Very little serious "blue collar crime" that occurs outside of Indian Reservations is handled in federal court. Bank robbery and interstate kidnappings are some of the main exceptions to this general rule.
OBSERVATION: The dramatically reduced use of the pardon power also coincides with another notable political development. In the premodern era after the U.S. Constitution was adopted, the U.S. House routinely resolved disputed Congressional elections itself (almost always on party-line votes). But around the same time that more appeals were provided for criminal defendants, there was a fairly dramatic shift towards having courts resolved disputed elections, and Congressional resolutions of disputed elections became vanishingly rare.
Indeterminate v. Determinate Sentencing Considered
A final twist that is worth recognizing is that while the federal criminal justice system in the U.S. and some states have mostly determinate sentencing (which means that the length of the prison term is mostly decided when you are sentenced by a judge for a crime), many U.S. states mostly have an indeterminate sentencing system for serious crimes.

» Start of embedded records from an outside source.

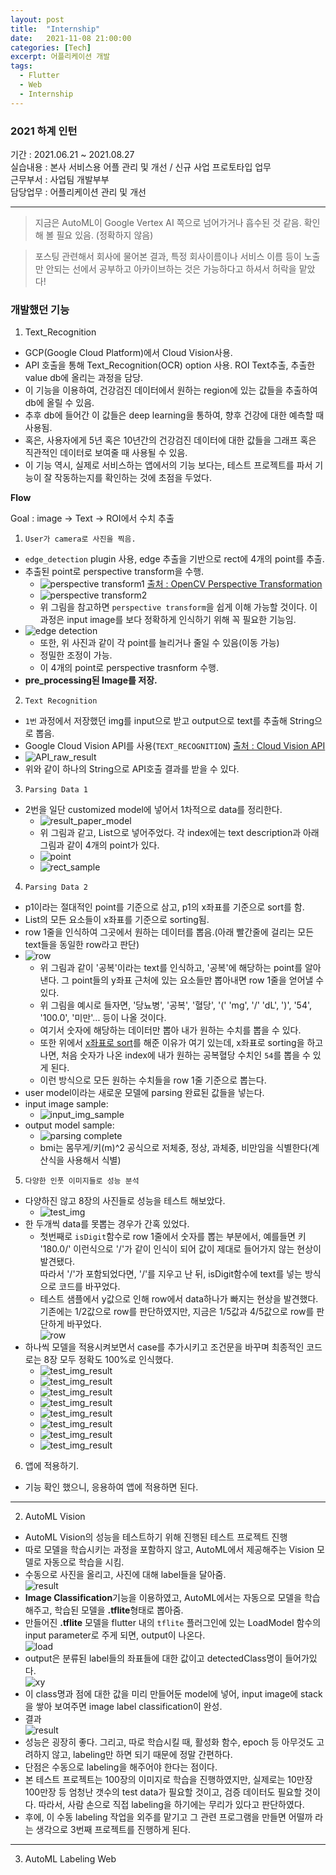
 ```yaml
---
layout: post
title:  "Internship"
date:   2021-11-08 21:00:00
categories: [Tech]
excerpt: 어플리케이션 개발  
tags:
  - Flutter
  - Web
  - Internship
---
```


### 2021 하계 인턴

기간 : 2021.06.21 ~ 2021.08.27  
실습내용 : 본사 서비스용 어플 관리 및 개선 / 신규 사업 프로토타입 업무  
근무부서 : 사업팀 개발부부  
담당업무 : 어플리케이션 관리 및 개선  

--- 

> 지금은 AutoML이 Google Vertex AI 쪽으로 넘어가거나 흡수된 것 같음. 확인해 볼 필요 있음. (정확하지 않음)  

> 포스팅 관련해서 회사에 물어본 결과, 특정 회사이름이나 서비스 이름 등이 노출만 안되는 선에서 공부하고 아카이브하는 것은 가능하다고 하셔서 허락을 맡았다!  

### 개발했던 기능

1. Text_Recognition  
  - GCP(Google Cloud Platform)에서 Cloud Vision사용.  
  - API 호출을 통해 Text_Recognition(OCR) option 사용. ROI Text추출, 추출한 value db에 올리는 과정을 담당.  
  - 이 기능을 이용하여, 건강검진 데이터에서 원하는 region에 있는 값들을 추출하여 db에 올릴 수 있음.  
  - 추후 db에 들어간 이 값들은 deep learning을 통하여, 향후 건강에 대한 예측할 때 사용됨.  
  - 혹은, 사용자에게 5년 혹은 10년간의 건강검진 데이터에 대한 값들을 그래프 혹은 직관적인 데이터로 보여줄 때 사용될 수 있음.  
  - 이 기능 역시, 실제로 서비스하는 앱에서의 기능 보다는, 테스트 프로젝트를 파서 기능이 잘 작동하는지를 확인하는 것에 초점을 두었다.  


**Flow**  

Goal : image -> Text -> ROI에서 수치 추출  

1. `User가 camera로 사진을 찍음.`
  * `edge_detection` plugin 사용, edge 추출을 기반으로 rect에 4개의 point를 추출.  
  * 추출된 point로 perspective transform을 수행.  
    - ![perspective transform1](/assets/images/HEM/ocr/perspective_transform.PNG)  [출처 : OpenCV Perspective Transformation](https://miatistory.tistory.com/5)  
    - ![perspective transform2](/assets/images/HEM/ocr/perspective_transform2.PNG)  
    - 위 그림을 참고하면 `perspective transform`을 쉽게 이해 가능할 것이다.  이 과정은 input image를 보다 정확하게 인식하기 위해 꼭 필요한 기능임.  
  * ![edge detection](/assets/images/HEM/ocr/edge_detection.jpg)  
    - 또한, 위 사진과 같이 각 point를 늘리거나 줄일 수 있음(이동 가능)
    - 정밀한 조정이 가능.
    - 이 4개의 point로 perspective trasnform 수행.  
  * **pre_processing된 Image를 저장.**  
    
2. `Text Recognition`
  * ``1번`` 과정에서 저장했던 img를 input으로 받고 output으로 text를 추출해 String으로 뽑음.  
  * Google Cloud Vision API를 사용(`TEXT_RECOGNITION`)  [출처 : Cloud Vision API](https://cloud.google.com/vision/docs/ocr)  
  * ![API_raw_result](/assets/images/HEM/ocr/API_raw_result.PNG)  
  * 위와 같이 하나의 String으로 API호출 결과를 받을 수 있다.
    
3. `Parsing Data 1`  
  * 2번을 일단 customized model에 넣어서 1차적으로 data를 정리한다.  
    - ![result_paper_model](/assets/images/HEM/ocr/result_paper_model.PNG)
    - 위 그림과 같고, List<model>으로 넣어주었다. 각 index에는 text description과 아래 그림과 같이 4개의 point가 있다.
    - ![point](/assets/images/HEM/ocr/point.PNG)
    - ![rect_sample](/assets/images/HEM/ocr/rect_sample.PNG)  
    
4. `Parsing Data 2`
  * p1이라는 절대적인 point를 기준으로 삼고, p1의 x좌표를 기준으로 sort를 함.  
  * List의 모든 요소들이 x좌표를 기준으로 sorting됨.  
  * row 1줄을 인식하여 그곳에서 원하는 데이터를 뽑음.(아래 빨간줄에 걸리는 모든 text들을 동일한 row라고 판단)
  * ![row](/assets/images/HEM/ocr/row.jpg)  
    - 위 그림과 같이 '공복'이라는 text를 인식하고, '공복'에 해당하는 point를 알아낸다. 그 point들의 y좌표 근처에 있는 요소들만 뽑아내면 row 1줄을 얻어낼 수 있다.  
    - 위 그림을 예시로 들자면, '당뇨병', '공복', '혈당', '(' 'mg', '/' 'dL', ')', '54', '100.0', '미만'... 등이 나올 것이다.  
    - 여기서 숫자에 해당하는 데이터만 뽑아 내가 원하는 수치를 뽑을 수 있다.  
    - 또한 위에서 <u>x좌표로 sort</u>를 해준 이유가 여기 있는데, x좌표로 sorting을 하고 나면, 처음 숫자가 나온 index에 내가 원하는 공복혈당 수치인 `54`를 뽑을 수 있게 된다.
    - 이런 방식으로 모든 원하는 수치들을 row 1줄 기준으로 뽑는다.  
  * user model이라는 새로운 모델에 parsing 완료된 값들을 넣는다.  
  * input image sample:  
    - ![input_img_sample](/assets/images/HEM/ocr/input_sample.jpg)  
  * output model sample:  
    - ![parsing complete](/assets/images/HEM/ocr/result.PNG)  
    - bmi는 몸무게/키(m)^2 공식으로 저체중, 정상, 과체중, 비만임을 식별한다(계산식을 사용해서 식별)
    
5. `다양한 인풋 이미지들로 성능 분석`
  * 다양하진 않고 8장의 사진들로 성능을 테스트 해보았다.
    - ![test_img](/assets/images/HEM/ocr/test_img.jpg)  
  * 한 두개씩 data를 못뽑는 경우가 간혹 있었다.  
    - 첫번째로 `isDigit`함수로 row 1줄에서 숫자를 뽑는 부분에서, 예를들면 키 '180.0/' 이런식으로 '/'가 같이 인식이 되어 값이 제대로 들어가지 않는 현상이 발견됐다.  
    따라서 '/'가 포함되었다면, '/'를 지우고 난 뒤, isDigit함수에 text를 넣는 방식으로 코드를 바꾸었다.  
    - 테스트 샘플에서 y값으로 인해 row에서 data하나가 빠지는 현상을 발견했다.  
    기존에는 1/2값으로 row를 판단하였지만, 지금은 1/5값과 4/5값으로 row를 판단하게 바꾸었다.  
    ![row](/assets/images/HEM/ocr/row_change.png)  
  * 하나씩 모델을 적용시켜보면서 case를 추가시키고 조건문을 바꾸며 최종적인 코드로는 8장 모두 정확도 100%로 인식했다.
    - ![test_img_result](/assets/images/HEM/ocr/test_img1.jpg)
    - ![test_img_result](/assets/images/HEM/ocr/test_img2.jpg)
    - ![test_img_result](/assets/images/HEM/ocr/test_img3.jpg)
    - ![test_img_result](/assets/images/HEM/ocr/test_img4.jpg)
    - ![test_img_result](/assets/images/HEM/ocr/test_img5.jpg)
    - ![test_img_result](/assets/images/HEM/ocr/test_img6.jpg)
    - ![test_img_result](/assets/images/HEM/ocr/test_img7.jpg)
    - ![test_img_result](/assets/images/HEM/ocr/test_img8.jpg)
    
6. 앱에 적용하기.  
  * 기능 확인 했으니, 응용하여 앱에 적용하면 된다.  

---  

2. AutoML Vision
  - AutoML Vision의 성능을 테스트하기 위해 진행된 테스트 프로젝트 진행  
  - 따로 모델을 학습시키는 과정을 포함하지 않고, AutoML에서 제공해주는 Vision 모델로 자동으로 학습을 시킴.  
  - 수동으로 사진을 올리고, 사진에 대해 label들을 달아줌.  
  ![result](/assets/images/HEM/labeling.png)  
  - **Image Classification**기능을 이용하였고, AutoML에서는 자동으로 모델을 학습해주고, 학습된 모델을 **.tflite**형태로 뽑아줌.  
  - 만들어진 **.tflite** 모델을 flutter 내의 `tflite` 플러그인에 있는 LoadModel 함수의 input parameter로 주게 되면, output이 나온다.  
  ![load](/assets/images/HEM/loadModel.png)  
  - output은 분류된 label들의 좌표들에 대한 값이고 detectedClass명이 들어가있다.  
  ![xy](/assets/images/HEM/xy.png)  
  - 이 class명과 점에 대한 값을 미리 만들어둔 model에 넣어, input image에 stack을 쌓아 보여주면 image label classification이 완성.  
  - 결과  
  ![result](/assets/images/HEM/result.jpg)  
  - 성능은 굉장히 좋다. 그리고, 따로 학습시킬 때, 활성화 함수, epoch 등 아무것도 고려하지 않고, labeling만 하면 되기 때문에 정말 간편하다.  
  - 단점은 수동으로 labeling을 해주어야 한다는 점이다.  
  - 본 테스트 프로젝트는 100장의 이미지로 학습을 진행하였지만, 실제로는 10만장 100만장 등 엄청난 갯수의 test data가 필요할 것이고, 검증 데이터도 필요할 것이다. 따라서, 사람 손으로 직접 labeling을 하기에는 무리가 있다고 판단하였다.  
  - 후에, 이 수동 labeling 작업을 외주를 맡기고 그 관련 프로그램을 만들면 어떨까 라는 생각으로 3번째 프로젝트를 진행하게 된다.  

---  

3. AutoML Labeling Web  
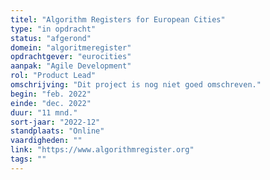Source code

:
 ```yaml
---
titel: "Algorithm Registers for European Cities"
type: "in opdracht"
status: "afgerond"
domein: "algoritmeregister"
opdrachtgever: "eurocities"
aanpak: "Agile Development"
rol: "Product Lead"
omschrijving: "Dit project is nog niet goed omschreven."
begin: "feb. 2022"
einde: "dec. 2022"
duur: "11 mnd."
sort-jaar: "2022-12"
standplaats: "Online"
vaardigheden: ""
link: "https://www.algorithmregister.org"
tags: ""
---
```

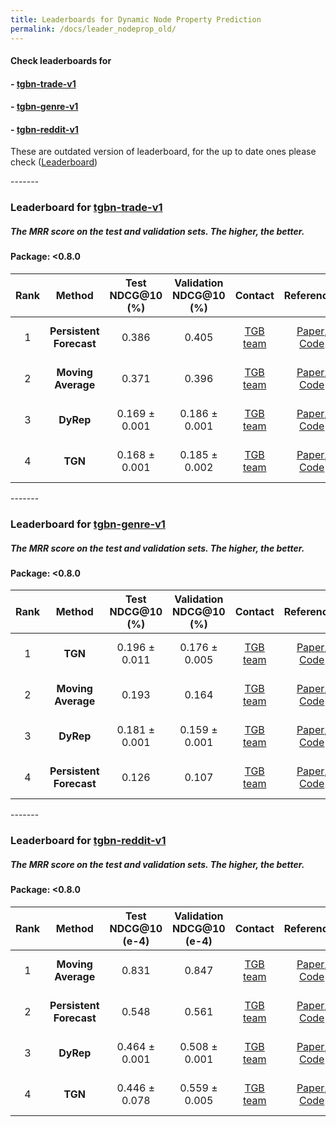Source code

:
 ```yaml
---
title: Leaderboards for Dynamic Node Property Prediction
permalink: /docs/leader_nodeprop_old/
---
```


#### Check leaderboards for
#### - [tgbn-trade-v1](#tgbn-trade-v1)
#### - [tgbn-genre-v1](#tgbn-genre-v1)
#### - [tgbn-reddit-v1](#tgbn-reddit-v1)

These are outdated version of leaderboard, for the up to date ones please check ([Leaderboard](../leader_nodeprop/))



<a name="tgbn-trade-v1"/>
-------

### Leaderboard for [tgbn-trade-v1](../nodeprop/#tgbn-trade-v1)
##### The MRR score on the test and validation sets. The higher, the better.

#### Package: <0.8.0

| Rank  | Method | Test NDCG@10 (%) | Validation NDCG@10 (%) | Contact | References | Date 
|:----:|:-----:|:------:|:-----:|:-----:|:-----:|-----:|
|  1  |  **Persistent Forecast**  | 0.386  |   0.405 |[TGB team](mailto:shenyang.huang@mail.mcgill.ca) | [Paper](https://openreview.net/forum?id=qG7IkQ7IBO), [Code](https://github.com/shenyangHuang/TGB) | June 7th, 2023 |
|  2  |  **Moving Average**  | 0.371  |  0.396 |[TGB team](mailto:shenyang.huang@mail.mcgill.ca) | [Paper](https://openreview.net/forum?id=qG7IkQ7IBO), [Code](https://github.com/shenyangHuang/TGB) | June 7th, 2023 |
|  3  |  **DyRep**  | 0.169 ± 0.001   | 0.186 ± 0.001 |[TGB team](mailto:shenyang.huang@mail.mcgill.ca) | [Paper](https://openreview.net/forum?id=HyePrhR5KX), [Code](https://github.com/shenyangHuang/TGB) | June 7th, 2023 |
|  4  |  **TGN**  | 0.168 ± 0.001  | 0.185 ± 0.002 |[TGB team](mailto:shenyang.huang@mail.mcgill.ca) | [Paper](https://arxiv.org/abs/2006.10637), [Code](https://github.com/shenyangHuang/TGB) | June 7th, 2023 |


<a name="tgbn-genre-v1"/>
-------

### Leaderboard for [tgbn-genre-v1](../nodeprop/#tgbn-genre-v1)
##### The MRR score on the test and validation sets. The higher, the better.

#### Package: <0.8.0

| Rank  | Method | Test NDCG@10 (%) | Validation NDCG@10 (%) | Contact | References | Date 
|:----:|:-----:|:------:|:-----:|:-----:|:-----:|-----:|
|  1  |  **TGN**  | 0.196 ± 0.011  | 0.176 ± 0.005 |[TGB team](mailto:shenyang.huang@mail.mcgill.ca) | [Paper](https://arxiv.org/abs/2006.10637), [Code](https://github.com/shenyangHuang/TGB) | June 7th, 2023 |
|  2  |  **Moving Average**  | 0.193  |  0.164 |[TGB team](mailto:shenyang.huang@mail.mcgill.ca) | [Paper](https://openreview.net/forum?id=qG7IkQ7IBO), [Code](https://github.com/shenyangHuang/TGB) | June 7th, 2023 |
|  3  |  **DyRep**  | 0.181 ± 0.001   | 0.159 ± 0.001 |[TGB team](mailto:shenyang.huang@mail.mcgill.ca) | [Paper](https://openreview.net/forum?id=HyePrhR5KX), [Code](https://github.com/shenyangHuang/TGB) | June 7th, 2023 |
|  4  |  **Persistent Forecast**  | 0.126  |   0.107 |[TGB team](mailto:shenyang.huang@mail.mcgill.ca) | [Paper](https://openreview.net/forum?id=qG7IkQ7IBO), [Code](https://github.com/shenyangHuang/TGB) | June 7th, 2023 |


<a name="tgbn-reddit-v1"/>
-------

### Leaderboard for [tgbn-reddit-v1](../nodeprop/#tgbn-reddit-v1)
##### The MRR score on the test and validation sets. The higher, the better.

#### Package: <0.8.0

| Rank  | Method | Test NDCG@10 (e-4) | Validation NDCG@10 (e-4) | Contact | References | Date 
|:----:|:-----:|:------:|:-----:|:-----:|:-----:|-----:|
|  1  |  **Moving Average**  | 0.831  |  0.847  |[TGB team](mailto:shenyang.huang@mail.mcgill.ca) | [Paper](https://openreview.net/forum?id=qG7IkQ7IBO), [Code](https://github.com/shenyangHuang/TGB) | June 7th, 2023 |
|  2  |  **Persistent Forecast**  | 0.548 |   0.561 |[TGB team](mailto:shenyang.huang@mail.mcgill.ca) | [Paper](https://openreview.net/forum?id=qG7IkQ7IBO), [Code](https://github.com/shenyangHuang/TGB) | June 7th, 2023 |
|  3  |  **DyRep**  | 0.464 ± 0.001   | 0.508 ± 0.001 |[TGB team](mailto:shenyang.huang@mail.mcgill.ca) | [Paper](https://openreview.net/forum?id=HyePrhR5KX), [Code](https://github.com/shenyangHuang/TGB) | June 7th, 2023 |
|  4  |  **TGN**  | 0.446 ± 0.078  | 0.559 ± 0.005 |[TGB team](mailto:shenyang.huang@mail.mcgill.ca) | [Paper](https://arxiv.org/abs/2006.10637), [Code](https://github.com/shenyangHuang/TGB) | June 7th, 2023 |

In an indeterminate sentencing system, the sentencing judge sets a minimum sentence and a maximum sentence that are quite far apart from each other, and a parole board in the prison system decides at what time between the minimum and maximum date set by the judge you are actually released from prison with your behavior while incarcerated playing a significant role in that decision.
In a sense, in an indeterminate sentencing system, commutation (i.e. reduction) of prison sentences becomes the norm and serving a maximum prison term becomes the exception.